Data records

**********

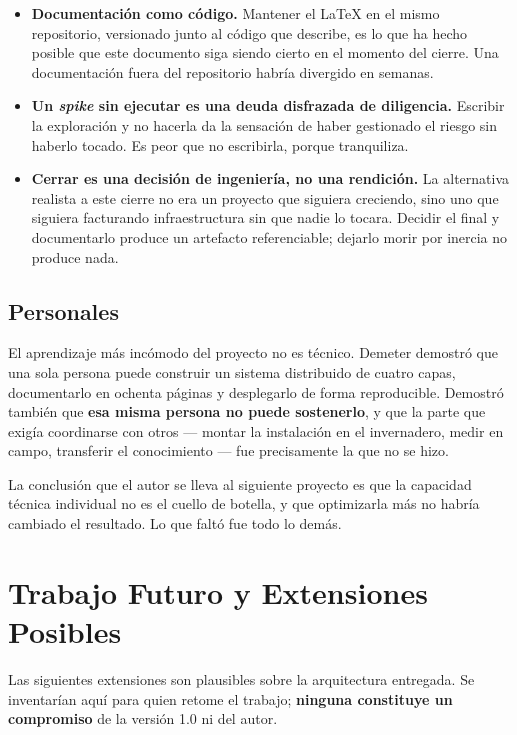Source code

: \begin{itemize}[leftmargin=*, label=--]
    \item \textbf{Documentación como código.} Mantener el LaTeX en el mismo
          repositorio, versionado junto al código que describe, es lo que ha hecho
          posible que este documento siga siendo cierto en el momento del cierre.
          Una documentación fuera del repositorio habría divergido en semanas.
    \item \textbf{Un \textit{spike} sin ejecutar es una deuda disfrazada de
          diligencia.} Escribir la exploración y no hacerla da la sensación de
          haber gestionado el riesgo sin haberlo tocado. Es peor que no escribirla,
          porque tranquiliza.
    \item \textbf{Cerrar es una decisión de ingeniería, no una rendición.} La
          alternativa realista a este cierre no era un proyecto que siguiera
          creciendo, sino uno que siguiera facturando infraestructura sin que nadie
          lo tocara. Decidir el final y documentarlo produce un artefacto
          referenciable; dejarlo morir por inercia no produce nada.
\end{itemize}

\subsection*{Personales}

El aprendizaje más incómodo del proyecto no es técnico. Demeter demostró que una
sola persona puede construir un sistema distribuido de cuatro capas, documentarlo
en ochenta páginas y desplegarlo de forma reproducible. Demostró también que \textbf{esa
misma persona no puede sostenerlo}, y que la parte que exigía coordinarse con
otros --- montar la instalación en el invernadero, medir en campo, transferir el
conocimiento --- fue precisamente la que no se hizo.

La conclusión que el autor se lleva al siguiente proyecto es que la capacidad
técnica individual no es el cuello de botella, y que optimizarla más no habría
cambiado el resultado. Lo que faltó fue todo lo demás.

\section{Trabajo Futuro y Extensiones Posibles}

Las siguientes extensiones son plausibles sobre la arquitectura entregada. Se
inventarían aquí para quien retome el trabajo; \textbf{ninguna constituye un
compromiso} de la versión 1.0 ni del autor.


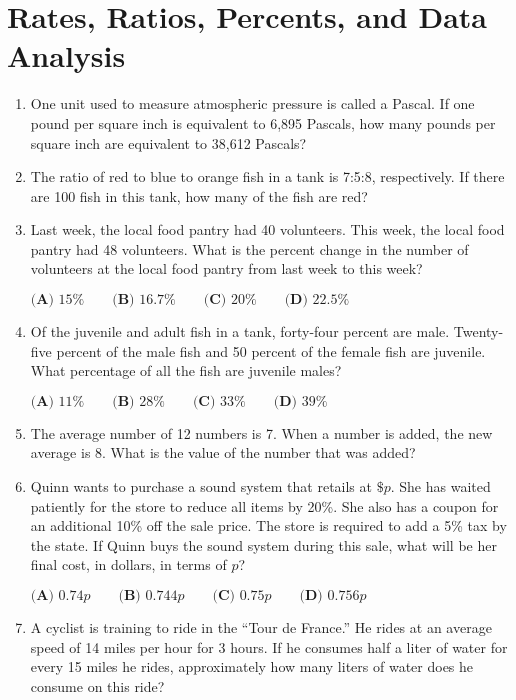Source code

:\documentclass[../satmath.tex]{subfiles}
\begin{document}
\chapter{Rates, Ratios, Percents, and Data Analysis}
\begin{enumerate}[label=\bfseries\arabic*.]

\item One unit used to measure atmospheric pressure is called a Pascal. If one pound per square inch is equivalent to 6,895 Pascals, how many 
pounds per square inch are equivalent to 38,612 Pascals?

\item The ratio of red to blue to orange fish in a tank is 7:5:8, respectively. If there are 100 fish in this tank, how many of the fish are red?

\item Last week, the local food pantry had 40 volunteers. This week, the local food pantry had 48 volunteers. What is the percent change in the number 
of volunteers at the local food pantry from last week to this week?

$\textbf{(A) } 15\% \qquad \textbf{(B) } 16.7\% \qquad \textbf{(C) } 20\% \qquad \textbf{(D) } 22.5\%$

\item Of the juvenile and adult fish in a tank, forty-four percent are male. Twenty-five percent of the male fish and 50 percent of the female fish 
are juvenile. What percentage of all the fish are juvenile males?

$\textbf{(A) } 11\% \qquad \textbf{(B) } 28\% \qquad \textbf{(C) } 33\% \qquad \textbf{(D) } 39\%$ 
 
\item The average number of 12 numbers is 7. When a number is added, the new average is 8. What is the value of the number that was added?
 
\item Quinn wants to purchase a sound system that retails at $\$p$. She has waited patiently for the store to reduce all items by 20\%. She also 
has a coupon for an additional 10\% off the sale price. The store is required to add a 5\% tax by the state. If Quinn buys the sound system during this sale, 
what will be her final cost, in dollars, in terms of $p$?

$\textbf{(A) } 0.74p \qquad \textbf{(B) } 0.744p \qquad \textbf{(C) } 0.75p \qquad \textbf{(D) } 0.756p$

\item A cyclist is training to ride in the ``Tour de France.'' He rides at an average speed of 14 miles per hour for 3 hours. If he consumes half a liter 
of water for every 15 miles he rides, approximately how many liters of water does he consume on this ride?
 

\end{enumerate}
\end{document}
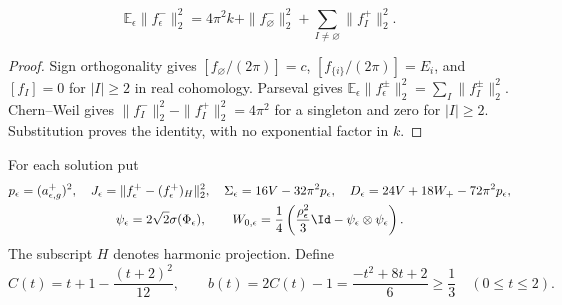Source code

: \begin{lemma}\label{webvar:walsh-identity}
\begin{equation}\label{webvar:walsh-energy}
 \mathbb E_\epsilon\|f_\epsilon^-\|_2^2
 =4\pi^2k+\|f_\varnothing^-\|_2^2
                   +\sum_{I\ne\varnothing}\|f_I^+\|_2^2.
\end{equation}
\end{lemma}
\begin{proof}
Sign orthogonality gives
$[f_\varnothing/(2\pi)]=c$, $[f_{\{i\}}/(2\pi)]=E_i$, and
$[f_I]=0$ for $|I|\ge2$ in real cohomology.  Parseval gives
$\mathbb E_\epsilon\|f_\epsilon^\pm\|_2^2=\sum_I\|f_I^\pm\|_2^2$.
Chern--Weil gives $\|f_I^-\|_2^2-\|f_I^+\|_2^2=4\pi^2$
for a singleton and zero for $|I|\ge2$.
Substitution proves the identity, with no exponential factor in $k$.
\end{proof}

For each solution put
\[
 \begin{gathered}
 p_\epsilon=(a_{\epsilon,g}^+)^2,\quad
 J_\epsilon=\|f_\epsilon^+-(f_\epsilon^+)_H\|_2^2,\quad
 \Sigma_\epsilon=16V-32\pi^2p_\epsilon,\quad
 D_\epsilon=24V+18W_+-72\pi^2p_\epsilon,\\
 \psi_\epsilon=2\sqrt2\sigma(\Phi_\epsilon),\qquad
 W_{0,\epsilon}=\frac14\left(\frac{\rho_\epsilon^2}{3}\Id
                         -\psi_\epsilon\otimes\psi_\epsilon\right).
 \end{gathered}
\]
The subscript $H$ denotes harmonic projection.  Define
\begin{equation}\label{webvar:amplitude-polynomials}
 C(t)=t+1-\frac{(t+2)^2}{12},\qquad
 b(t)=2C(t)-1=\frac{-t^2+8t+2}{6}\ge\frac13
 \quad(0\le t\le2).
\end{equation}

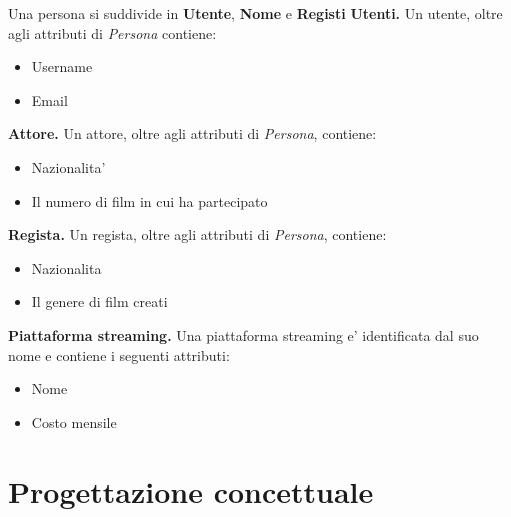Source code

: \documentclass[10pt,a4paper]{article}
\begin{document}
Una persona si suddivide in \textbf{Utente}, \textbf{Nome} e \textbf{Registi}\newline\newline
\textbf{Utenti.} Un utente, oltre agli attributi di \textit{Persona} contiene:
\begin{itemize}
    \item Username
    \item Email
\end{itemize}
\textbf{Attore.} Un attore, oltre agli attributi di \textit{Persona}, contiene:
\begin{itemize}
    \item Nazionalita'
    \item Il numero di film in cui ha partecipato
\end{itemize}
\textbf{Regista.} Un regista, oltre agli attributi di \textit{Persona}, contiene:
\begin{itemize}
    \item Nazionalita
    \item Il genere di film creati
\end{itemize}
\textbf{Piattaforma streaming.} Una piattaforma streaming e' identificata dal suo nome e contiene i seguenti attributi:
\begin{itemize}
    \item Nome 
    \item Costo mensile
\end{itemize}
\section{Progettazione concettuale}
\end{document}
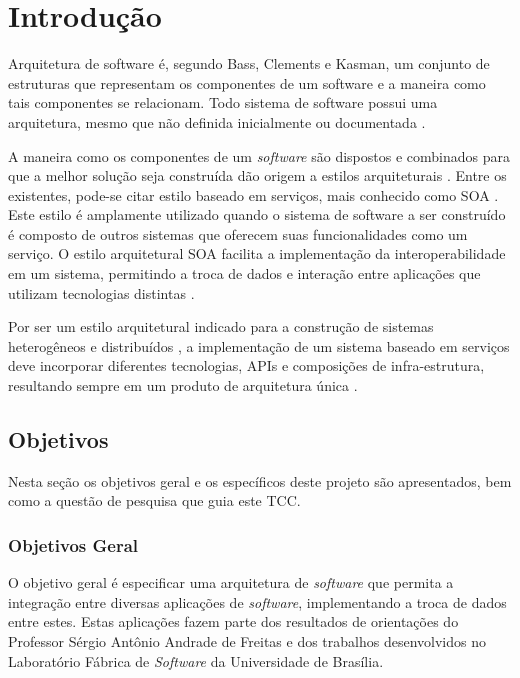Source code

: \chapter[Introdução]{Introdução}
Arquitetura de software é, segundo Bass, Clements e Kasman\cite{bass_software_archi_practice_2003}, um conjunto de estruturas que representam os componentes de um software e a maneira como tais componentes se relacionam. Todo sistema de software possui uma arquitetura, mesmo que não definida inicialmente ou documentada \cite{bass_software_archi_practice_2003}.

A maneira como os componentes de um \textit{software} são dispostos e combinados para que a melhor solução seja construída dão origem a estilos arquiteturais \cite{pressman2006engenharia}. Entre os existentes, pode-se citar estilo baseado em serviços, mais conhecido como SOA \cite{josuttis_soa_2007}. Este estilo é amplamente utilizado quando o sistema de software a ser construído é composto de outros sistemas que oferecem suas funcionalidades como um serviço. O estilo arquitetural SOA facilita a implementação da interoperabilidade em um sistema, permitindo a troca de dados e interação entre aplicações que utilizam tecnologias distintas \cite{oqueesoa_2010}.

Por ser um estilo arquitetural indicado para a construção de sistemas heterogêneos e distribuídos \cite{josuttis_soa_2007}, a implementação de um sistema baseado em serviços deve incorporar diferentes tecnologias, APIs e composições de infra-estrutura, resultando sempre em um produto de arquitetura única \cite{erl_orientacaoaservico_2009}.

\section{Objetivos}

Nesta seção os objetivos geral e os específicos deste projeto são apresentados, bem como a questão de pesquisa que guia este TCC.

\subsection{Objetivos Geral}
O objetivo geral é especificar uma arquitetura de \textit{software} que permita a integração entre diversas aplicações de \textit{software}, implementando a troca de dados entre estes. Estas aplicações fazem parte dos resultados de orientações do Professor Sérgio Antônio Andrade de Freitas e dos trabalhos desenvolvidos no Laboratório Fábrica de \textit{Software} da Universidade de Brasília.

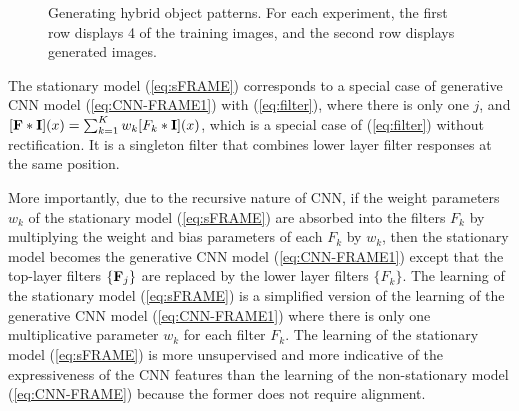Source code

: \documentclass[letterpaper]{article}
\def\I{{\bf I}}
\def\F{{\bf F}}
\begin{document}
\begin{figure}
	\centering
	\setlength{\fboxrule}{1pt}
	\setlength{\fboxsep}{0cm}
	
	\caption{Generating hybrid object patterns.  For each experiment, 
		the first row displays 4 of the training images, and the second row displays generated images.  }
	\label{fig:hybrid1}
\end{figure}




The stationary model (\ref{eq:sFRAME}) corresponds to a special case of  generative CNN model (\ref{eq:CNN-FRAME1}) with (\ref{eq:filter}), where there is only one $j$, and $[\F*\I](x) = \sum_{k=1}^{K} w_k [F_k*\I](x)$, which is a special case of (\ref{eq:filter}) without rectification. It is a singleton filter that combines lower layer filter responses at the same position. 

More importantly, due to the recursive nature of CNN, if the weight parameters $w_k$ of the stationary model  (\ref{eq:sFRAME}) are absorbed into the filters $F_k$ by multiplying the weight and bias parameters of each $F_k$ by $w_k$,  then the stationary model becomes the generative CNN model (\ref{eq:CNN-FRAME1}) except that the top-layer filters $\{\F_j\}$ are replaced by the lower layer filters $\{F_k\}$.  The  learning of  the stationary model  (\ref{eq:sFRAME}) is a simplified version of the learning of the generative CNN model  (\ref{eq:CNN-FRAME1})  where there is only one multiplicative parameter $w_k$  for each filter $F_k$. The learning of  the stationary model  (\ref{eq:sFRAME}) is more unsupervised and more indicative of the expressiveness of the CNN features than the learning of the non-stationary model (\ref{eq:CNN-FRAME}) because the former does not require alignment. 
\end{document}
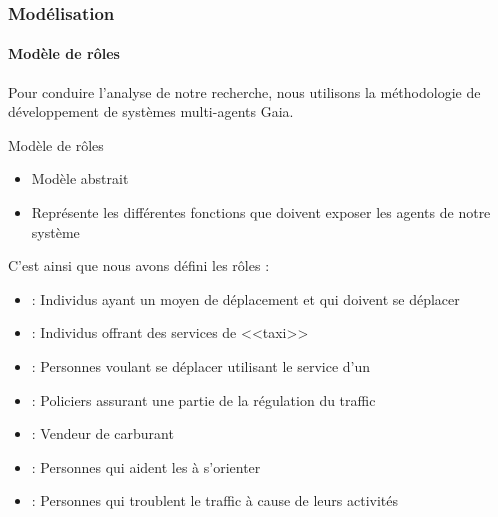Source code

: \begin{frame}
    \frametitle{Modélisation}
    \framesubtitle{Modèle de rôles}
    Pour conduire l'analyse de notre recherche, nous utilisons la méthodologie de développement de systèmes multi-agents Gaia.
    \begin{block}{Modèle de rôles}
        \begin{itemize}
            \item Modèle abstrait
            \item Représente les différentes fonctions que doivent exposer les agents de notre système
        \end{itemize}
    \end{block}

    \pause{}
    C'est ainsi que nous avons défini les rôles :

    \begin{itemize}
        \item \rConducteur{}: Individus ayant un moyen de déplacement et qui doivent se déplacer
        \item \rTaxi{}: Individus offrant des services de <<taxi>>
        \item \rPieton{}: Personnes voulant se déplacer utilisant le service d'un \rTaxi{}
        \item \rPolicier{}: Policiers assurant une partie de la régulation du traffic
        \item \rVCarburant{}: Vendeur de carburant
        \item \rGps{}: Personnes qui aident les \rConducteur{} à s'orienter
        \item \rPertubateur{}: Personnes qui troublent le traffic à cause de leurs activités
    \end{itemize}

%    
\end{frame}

**********

With the pictures omitted, print the lines above exactly, beginning at the line with "the female fish" and going on through the line with "for $|I|\ge2$ in".

\item Of the juvenile and adult fish in a tank, forty-four percent are male. Twenty-five percent of the male fish and 50 percent of the female fish 
are juvenile. What percentage of all the fish are juvenile males?

$\textbf{(A) } 11\% \qquad \textbf{(B) } 28\% \qquad \textbf{(C) } 33\% \qquad \textbf{(D) } 39\%$ 
 
\item The average number of 12 numbers is 7. When a number is added, the new average is 8. What is the value of the number that was added?
 
\item Quinn wants to purchase a sound system that retails at $\$p$. She has waited patiently for the store to reduce all items by 20\%. She also 
has a coupon for an additional 10\% off the sale price. The store is required to add a 5\% tax by the state. If Quinn buys the sound system during this sale, 
what will be her final cost, in dollars, in terms of $p$?

$\textbf{(A) } 0.74p \qquad \textbf{(B) } 0.744p \qquad \textbf{(C) } 0.75p \qquad \textbf{(D) } 0.756p$

\item A cyclist is training to ride in the ``Tour de France.'' He rides at an average speed of 14 miles per hour for 3 hours. If he consumes half a liter 
of water for every 15 miles he rides, approximately how many liters of water does he consume on this ride?
 

\end{enumerate}
\end{document}
Source code

: \begin{lemma}\label{webvar:walsh-identity}
\begin{equation}\label{webvar:walsh-energy}
 \mathbb E_\epsilon\|f_\epsilon^-\|_2^2
 =4\pi^2k+\|f_\varnothing^-\|_2^2
                   +\sum_{I\ne\varnothing}\|f_I^+\|_2^2.
\end{equation}
\end{lemma}
\begin{proof}
Sign orthogonality gives
$[f_\varnothing/(2\pi)]=c$, $[f_{\{i\}}/(2\pi)]=E_i$, and
$[f_I]=0$ for $|I|\ge2$ in real cohomology.  Parseval gives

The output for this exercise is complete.